The Kids’ Menu Problem
A specific pain point for Hong Kong families: children’s menus at mid-range resorts remain heavily meat-and-dairy-oriented. Chicken nuggets, fish fingers, cheese pizza, and ice cream dominate. If your child is vegan, you are packing snacks or negotiating with the kitchen. At the Centara property, the kids’ menu had exactly one vegan option: a plain pasta with tomato sauce. The chef was willing to make a vegetable stir-fry on request, but it was not listed. The lesson: call ahead. Every resort I spoke with for this article said they can accommodate vegan children if given 48 hours’ notice. The problem is that most families do not think to ask.

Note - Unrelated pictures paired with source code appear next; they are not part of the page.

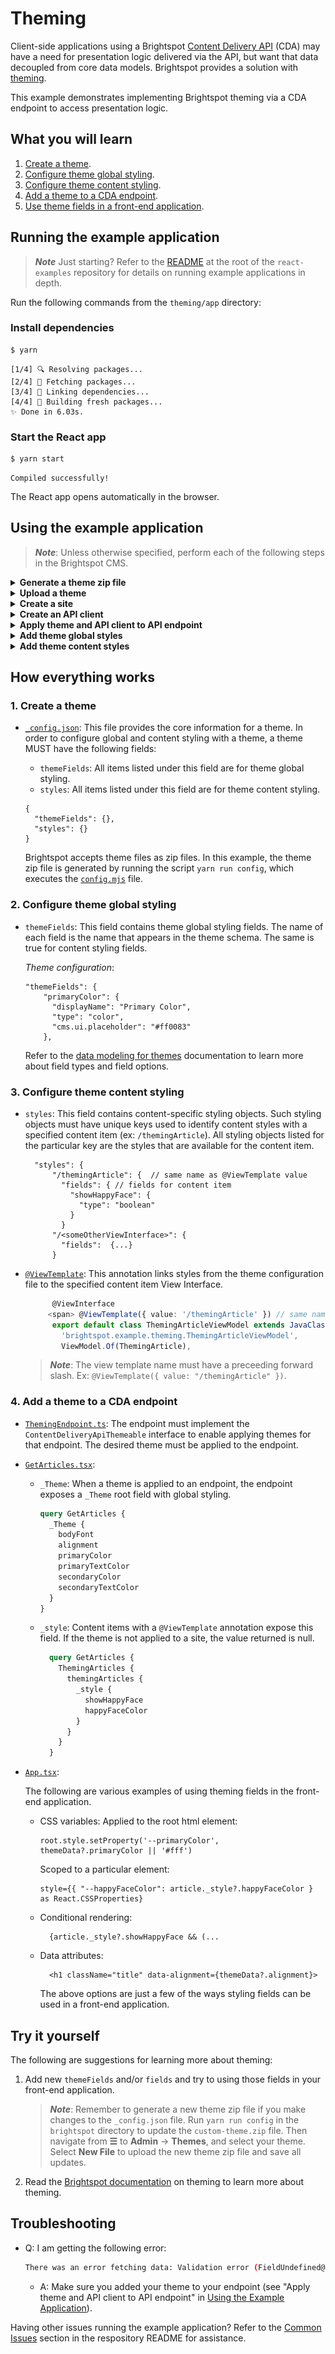 # Theming

Client-side applications using a Brightspot [Content Delivery API](https://www.brightspot.com/documentation/brightspot-cms-developer-guide/cda-guides) (CDA) may have a need for presentation logic delivered via the API, but want that data decoupled from core data models. Brightspot provides a solution with [theming](https://www.brightspot.com/documentation/brightspot-cms-developer-guide/latest/data-modeling-for-themes).

This example demonstrates implementing Brightspot theming via a CDA endpoint to access presentation logic.

## What you will learn
1. [Create a theme](#1-create-a-theme).
2. [Configure theme global styling](#2-configure-theme-global-styling).
3. [Configure theme content styling](#3-configure-theme-content-styling).
4. [Add a theme to a CDA endpoint](#4-add-a-theme-to-a-cda-endpoint).
5. [Use theme fields in a front-end application](#5-use-theme-fields-in-a-front-end-application).

## Running the example application

> **_Note_** Just starting? Refer to the [README](/README.md) at the root of the `react-examples` repository for details on running example applications in depth.

Run the following commands from the `theming/app` directory:

### Install dependencies

```sh
$ yarn
```

```
[1/4] 🔍 Resolving packages...
[2/4] 🚚 Fetching packages...
[3/4] 🔗 Linking dependencies...
[4/4] 🔨 Building fresh packages...
✨ Done in 6.03s.
```

### Start the React app

```sh
$ yarn start
```

```
Compiled successfully!
```

The React app opens automatically in the browser.

## Using the example application

 > **_Note_**: Unless otherwise specified, perform each of the following steps in the Brightspot CMS.

<details>
<summary>
<span>
<b>Generate a theme zip file</b>
</span>
</summary>

CD into `theming/brightspot` in your terminal, and run the following command to generate a new `custom-theme.zip` file in the `theming/brightspot` directory.

```sh
$ yarn run config
```

</details>

<details>
<summary>
<span>
<b>
Upload a theme
</b>
</span>
</summary>

Navigate from **&#x2630;** to **Admin** &rarr; **Themes** &rarr; **New Theme**. In the **MAIN** section for **New Theme**, add a name. Click the **CHOOSE** button next to the **New Upload** dropdown list. Select the generated `custom-theme.zip` file. Click **SAVE**.

<img  height="400px" src="/theming/brightspot/documentation/images/themeUpload.png" alt="upload theme in Brightspot">
</details>

<details>
<summary>
<span>
<b>Create a site</b>
</span>
</summary>

Navigate from **&#x2630;** to **Admin** &rarr; **Sites & Settings**, and select **New Site**. Add a name, and for the theme, select **Shared**, then the name of the theme you created. Click **SAVE**.

<img  height="400px" src="/theming/brightspot/documentation/images/siteCreation.png" alt="Create site in Brightspot">
</details>

<details>
<summary>
<span>
<b>Create an API client</b>
</span>
</summary>

Navigate from **&#x2630;** to **Admin** &rarr; **APIs**, and select **New Api Client**. Add a name, and select the **Theming Endpoint** from the **Endpoints** dropdown list. Add the site you created under **Permissions**. Click **SAVE**.

<img  height="500px" src="/theming/brightspot/documentation/images/apiClient.png" alt="Create API Client in Brightspot">
</details>

<details>
<summary>
<span>
<b>Apply theme and API client to API endpoint</b>
</span>
</summary> 

Navigate from **&#x2630;** to **Admin** &rarr; **APIs**, and select **Theming Endpoint**. Select your theme from the **Theme** dropdown list. Select your API Client from the **Attributional Client** dropdown list. Click **SAVE**.

<img  height="400px" src="/theming/brightspot/documentation/images/endpointThemeClient.png" alt="Add API Client and theme to endpoint in Brightspot">
</details>

<details>
<summary>
<span>
<b>Add theme global styles</b>
</span>
</summary>

Navigate from **&#x2630;** to **Admin** &rarr; **Themes** &rarr; **&lt;Theme Name&gt;**. There is a new tab: **Overrides**. Select styles in the **Overrides** tab and save. Refresh the front-end application page to see the applied overriding styles. These styling overrides are applied globally for the respective endpoint.

<img  height="400px" src="/theming/brightspot/documentation/images/themeGlobalStyles.png" alt="Add theme global styles in Brightspot">
</details>

<details>
<summary>
<span>
<b>Add theme content styles</b>
</span>
</summary>

Click **+** at the top of the page, then **Theming Article** from the dropdown list. In the **New Theming Article** form, add a title, body, and unique slug. Click the **Styles** tab.  Expand the **Theming Article Styles** section and select **Custom** from the **Preset** dropdown list. Select styling from the options available. Click **PUBLISH**. Refresh the front-end application page to see the Theming Article and content styles.

<img  height="400px" src="/theming/brightspot/documentation/images/themeContentStyles.png" alt="Add theme content styles in Brightspot">
</details>

## How everything works

### 1. Create a theme

  - [`_config.json`](/theming/brightspot/_config.json): This file provides the core information for a theme. In order to configure global and content styling with a theme, a theme MUST have the following fields:
    - `themeFields`: All items listed under this field are for theme global styling.
    - `styles`: All items listed under this field are for theme content styling.

    ```json5
    {
      "themeFields": {},
      "styles": {}
    }
    ```

    Brightspot accepts theme files as zip files. In this example, the theme zip file is generated by running the script `yarn run config`, which executes the [`config.mjs`](/theming/brightspot/config.mjs) file. 

### 2. Configure theme global styling

- `themeFields`: This field contains theme global styling fields. The name of each field is the name that appears in the theme schema. The same is true for content styling fields. 
 
  <i>Theme configuration</i>:
    ```json5
    "themeFields": {
        "primaryColor": {
          "displayName": "Primary Color",
          "type": "color",
          "cms.ui.placeholder": "#ff0083"
        }, 
    ```

  Refer to the [data modeling for themes](https://www.brightspot.com/documentation/brightspot-cms-developer-guide/latest/data-modeling-for-themes#field-options) documentation to learn more about field types and field options. 
### 3. Configure theme content styling

- `styles`: This field contains content-specific styling objects. Such styling objects must have unique keys used to identify content styles with a specified content item (ex: `/themingArticle`). All styling objects listed for the particular key are the styles that are available for the content item.

    ```json5
      "styles": {
          "/themingArticle": {  // same name as @ViewTemplate value
            "fields": { // fields for content item
              "showHappyFace": {
                "type": "boolean"
              }
            }
          "/<someOtherViewInterface>": {
            "fields":  {...}
          } 
    ```

- [`@ViewTemplate`](/theming/brightspot/src/brightspot/example/theming/ThemeArticleViewModel.ts): This annotation links styles from the theme configuration file to the specified content item View Interface. 

  ```typescript
        @ViewInterface
       <span> @ViewTemplate({ value: '/themingArticle' }) // same name as the unique key under the styles object in the theme configuration file
        export default class ThemingArticleViewModel extends JavaClass(
          'brightspot.example.theming.ThemingArticleViewModel',
          ViewModel.Of(ThemingArticle),
  ```

  > **_Note_**: The view template name must have a preceeding forward slash. Ex: `@ViewTemplate({ value: "/themingArticle" })`.

### 4. Add a theme to a CDA endpoint

- [`ThemingEndpoint.ts`](/theming/brightspot/src/brightspot/example/theming/ThemingEndpoint.ts): The endpoint must implement the `ContentDeliveryApiThemeable` interface to enable applying themes for that endpoint. The desired theme must be applied to the endpoint.

- [`GetArticles.tsx`](/theming/app/src/queries/GetArticles.tsx):
  - `_Theme`: When a theme is applied to an endpoint, the endpoint exposes a `_Theme` root field with global styling.

      ```graphql
      query GetArticles {
        _Theme {
          bodyFont
          alignment
          primaryColor
          primaryTextColor
          secondaryColor
          secondaryTextColor
        }
      }
       ```

  - `_style`: Content items with a `@ViewTemplate` annotation expose this field. If the theme is not applied to a site, the value returned is null.

    ```graphql
      query GetArticles {
        ThemingArticles {
          themingArticles {
            _style {
              showHappyFace
              happyFaceColor
            }
          }
        }
      }
    ```

- [`App.tsx`](/theming/app/src/App.tsx):

  The following are various examples of using theming fields in the front-end application.
  - CSS variables:
    Applied to the root html element:

      ```tsx
      root.style.setProperty('--primaryColor', themeData?.primaryColor || '#fff')
      ```
    Scoped to a particular element:

      ```tsx
      style={{ "--happyFaceColor": article._style?.happyFaceColor } as React.CSSProperties}
      ```

  - Conditional rendering:

    ```tsx
      {article._style?.showHappyFace && (...
    ```

  - Data attributes:

    ```tsx
      <h1 className="title" data-alignment={themeData?.alignment}>
    ```

    The above options are just a few of the ways styling fields can be used in a front-end application. 

## Try it yourself

The following are suggestions for learning more about theming:
1. Add new `themeFields` and/or `fields` and try to using those fields in your front-end application. 

    > **_Note_**: Remember to generate a new theme zip file if you make changes to the `_config.json` file. Run `yarn run config` in the `brightspot` directory to update the `custom-theme.zip` file. Then navigate from **&#x2630;** to **Admin** &rarr; **Themes**, and select your theme. Select **New File** to upload the new theme zip file and save all updates.

2. Read the [Brightspot documentation](https://www.brightspot.com/documentation/brightspot-cms-developer-guide/latest/data-modeling-for-themes) on theming to learn more about theming. 

## Troubleshooting

- Q: I am getting the following error: 
  ```sh
  There was an error fetching data: Validation error (FieldUndefined@[_Theme]) : Field '_Theme' in type 'Query' is undefined...
  ```

    - A: Make sure you added your theme to your endpoint (see "Apply theme and API client to API endpoint" in [Using the Example Application](#using-the-example-application)).

Having other issues running the example application? Refer to the [Common Issues](/README.md) section in the respository README for assistance.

Practical Takeaways for Hong Kong Travellers
Pre-book your dietary requirements at the time of booking, not at check-in. Resorts need 48 to 72 hours to source ingredients, especially in remote locations like the Maldives or the Seychelles, where supply chains run weekly. An email to the reservations team with “vegan” in the subject line works better than telling the front desk on arrival.
Check whether the resort has a dedicated plant-based restaurant or chef. If the property lists a “vegan menu” on its website, look for specifics. A menu with five or more dishes per course is a good sign. A menu that says “vegan options available upon request” means you will be eating a lot of salad.
Budget for at least one a la carte plant-based dinner. At properties where the main buffet is weak, the speciality restaurant often saves the trip. At HKD 700 to HKD 900 per person, it is cheaper than a single dinner at a mid-range restaurant in Central, and the quality is typically higher.
Bring your own staples for the room. A small container of nutritional yeast, a packet of miso soup, and a bag of trail mix cost almost nothing and can rescue a meal when the buffet fails. This is not ideal, but it is practical.
Ask about the kids’ menu before you book. If you are travelling with vegan children, call the resort directly and ask for a sample of the children’s dinner menu. If the answer is “we can make pasta with tomato sauce,” decide whether that is acceptable for a week-long stay.